At the bank’s 54th annual general meeting (AGM) held Tuesday in Lagos, the board and management expressed commitment to roll up their sleeves and implementing several initiatives aimed at positioning the bank as an efficient and systematically important operator, delivering superior returns to stakeholders.

The shareholders at the meeting received and adopted the audited financial statement of Sterling Bank plc for the year ended December 31, 2015, together with the reports of the directors, auditors and the audit committee thereon. At the AGM, shareholders of Sterling Bank plc gave their approval for the board to pay 9 kobo dividend for every share of 50kobo.

Asue Ighodalo, chairman, Sterling Bank plc told shareholders at the meeting that “At Sterling Bank plc, we will continue our focus on building key capabilities. We will actively support policies designed to build a sustainable Nigerian economy over the next decade through the provision of inclusive customer-focused services.”

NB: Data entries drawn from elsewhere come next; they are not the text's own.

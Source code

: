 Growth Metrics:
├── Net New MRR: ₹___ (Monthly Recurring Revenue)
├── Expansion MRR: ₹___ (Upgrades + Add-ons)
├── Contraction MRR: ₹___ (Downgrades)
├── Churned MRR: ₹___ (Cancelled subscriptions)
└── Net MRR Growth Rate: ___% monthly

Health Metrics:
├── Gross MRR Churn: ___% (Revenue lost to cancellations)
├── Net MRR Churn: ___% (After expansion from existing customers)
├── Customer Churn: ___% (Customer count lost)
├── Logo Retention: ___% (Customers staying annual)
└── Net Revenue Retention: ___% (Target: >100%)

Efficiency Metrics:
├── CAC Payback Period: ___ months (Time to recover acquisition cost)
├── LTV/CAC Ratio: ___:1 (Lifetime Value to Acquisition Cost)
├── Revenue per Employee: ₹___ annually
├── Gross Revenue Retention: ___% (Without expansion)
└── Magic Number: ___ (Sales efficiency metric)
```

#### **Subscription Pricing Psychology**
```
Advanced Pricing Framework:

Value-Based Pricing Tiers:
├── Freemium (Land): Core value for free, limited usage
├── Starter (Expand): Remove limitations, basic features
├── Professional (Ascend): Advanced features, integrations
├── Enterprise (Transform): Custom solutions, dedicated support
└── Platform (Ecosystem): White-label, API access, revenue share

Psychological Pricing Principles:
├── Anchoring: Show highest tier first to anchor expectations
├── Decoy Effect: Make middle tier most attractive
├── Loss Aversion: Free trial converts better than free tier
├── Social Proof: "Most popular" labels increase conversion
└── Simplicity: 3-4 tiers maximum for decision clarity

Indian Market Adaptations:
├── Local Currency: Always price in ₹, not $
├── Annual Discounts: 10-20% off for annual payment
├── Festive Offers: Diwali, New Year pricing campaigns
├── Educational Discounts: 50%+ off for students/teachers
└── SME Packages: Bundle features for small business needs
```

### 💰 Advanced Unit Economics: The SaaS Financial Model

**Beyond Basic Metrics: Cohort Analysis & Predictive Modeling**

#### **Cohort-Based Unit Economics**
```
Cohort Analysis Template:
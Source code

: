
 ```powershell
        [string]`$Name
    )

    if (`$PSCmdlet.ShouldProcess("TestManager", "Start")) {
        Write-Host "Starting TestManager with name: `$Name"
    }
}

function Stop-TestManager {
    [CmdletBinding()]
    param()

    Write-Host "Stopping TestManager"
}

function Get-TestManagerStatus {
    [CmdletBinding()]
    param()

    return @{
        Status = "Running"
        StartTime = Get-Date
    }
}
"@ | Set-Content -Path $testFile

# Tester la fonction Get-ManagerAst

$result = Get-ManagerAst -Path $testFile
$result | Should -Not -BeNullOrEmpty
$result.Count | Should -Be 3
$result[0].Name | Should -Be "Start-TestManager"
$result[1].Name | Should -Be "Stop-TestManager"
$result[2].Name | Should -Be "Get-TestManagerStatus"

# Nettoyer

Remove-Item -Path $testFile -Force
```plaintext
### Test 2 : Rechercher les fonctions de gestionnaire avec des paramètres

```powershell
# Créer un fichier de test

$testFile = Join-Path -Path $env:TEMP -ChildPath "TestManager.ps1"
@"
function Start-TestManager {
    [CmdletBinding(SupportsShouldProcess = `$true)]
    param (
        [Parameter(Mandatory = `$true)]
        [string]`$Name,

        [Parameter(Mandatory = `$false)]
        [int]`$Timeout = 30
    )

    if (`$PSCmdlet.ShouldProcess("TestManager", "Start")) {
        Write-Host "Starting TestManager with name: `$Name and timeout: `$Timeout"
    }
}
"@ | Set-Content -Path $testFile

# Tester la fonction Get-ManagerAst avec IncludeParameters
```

“We count on your unflinching and invaluable support, while affirming our continued commitment as faithful stewards of your investments”, Ighodalo further told shareholders.

Yemi Adeola, managing director/chief executive officer, Sterling Bank plc also told the bank’s shareholders at the meeting that “Our strategy remains clear for 2016, and I am pleased to inform you that we are well on course to achieve our set goals”.

“As we look to the coming years in the life of our institution with hope and optimism, we acknowledge the reality that things are not always going to be easy. However, despite the various challenges the country is currently witnessing, we retain our faith in Nigeria and its abilities to constantly survive the odds,” Adeola said.

The bank’s performance in 2015 was a testament to the underlying resilience of its business model. Gross earnings rose by 6.3 percent in full year 2015 to N110.19billion compared to 2014 figure.

Also in spite of the regulatory headwinds and downturn in the Nigerian economy, Sterling Bank Plc recorded growth in virtually all its performance indicators for the year ended December 31, 2015, pushing up profit before tax by 2.5 per cent to N11billion.

Similarly, profit after tax rose by some 14.3 per cent to N10.3 billion due to a higher retention of organic capital compared to the previous period.

Non-interest income grew by 13.7 per cent from N25.7 billion in 2014 to N29.3 billion largely due to a 57percent increase in trading income. Confirming the efficiency of the lender’s management, operating expenses decreased by 1.9 per cent from N50.6billion to N49.7 billion.

Net interest income however, declined by 8.1 per cent from N43.0 billion to N39.5 billion, driven by an 18.5 per cent increase in interest expense resulting in a 630 basis points reduction in net interest margin to 48.9 percent.

Cost-to-Income Ratio improved by 140 basis points to 72.2%, Capital Adequacy Ratio stood at a record high of 17.5%, while liquidity buffers remained strong as the Bank grew its After Tax Profit by 14.3%.

Amid this feat, Sterling Bank plc is cautiously optimistic on the outlook for the 2016 financial year.